◆ **Work request**: For the entries below, say how many lines include the word "that" and add nothing else.

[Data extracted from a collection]
○ ○ ○ ○ ○

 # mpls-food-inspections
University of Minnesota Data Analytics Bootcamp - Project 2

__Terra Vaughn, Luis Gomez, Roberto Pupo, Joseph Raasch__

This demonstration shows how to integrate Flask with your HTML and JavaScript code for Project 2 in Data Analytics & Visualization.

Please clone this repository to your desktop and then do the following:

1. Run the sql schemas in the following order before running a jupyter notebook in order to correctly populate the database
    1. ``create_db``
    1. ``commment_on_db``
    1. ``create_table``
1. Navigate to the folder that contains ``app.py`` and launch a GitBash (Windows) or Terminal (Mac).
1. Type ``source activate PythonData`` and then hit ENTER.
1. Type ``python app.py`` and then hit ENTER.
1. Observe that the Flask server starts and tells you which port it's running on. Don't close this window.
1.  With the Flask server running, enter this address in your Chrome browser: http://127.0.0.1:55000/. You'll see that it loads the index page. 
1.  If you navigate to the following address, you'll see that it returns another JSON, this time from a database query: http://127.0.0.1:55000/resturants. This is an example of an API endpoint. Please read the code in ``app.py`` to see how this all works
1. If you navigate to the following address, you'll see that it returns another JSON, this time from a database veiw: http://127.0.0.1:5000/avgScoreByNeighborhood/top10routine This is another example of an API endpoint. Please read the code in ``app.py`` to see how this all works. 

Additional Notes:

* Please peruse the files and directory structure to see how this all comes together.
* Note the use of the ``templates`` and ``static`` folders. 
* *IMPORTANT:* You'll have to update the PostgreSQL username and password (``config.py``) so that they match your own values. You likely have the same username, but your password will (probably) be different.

○ ○ ○ ○ ○

◆ **Solution to this problem**: 6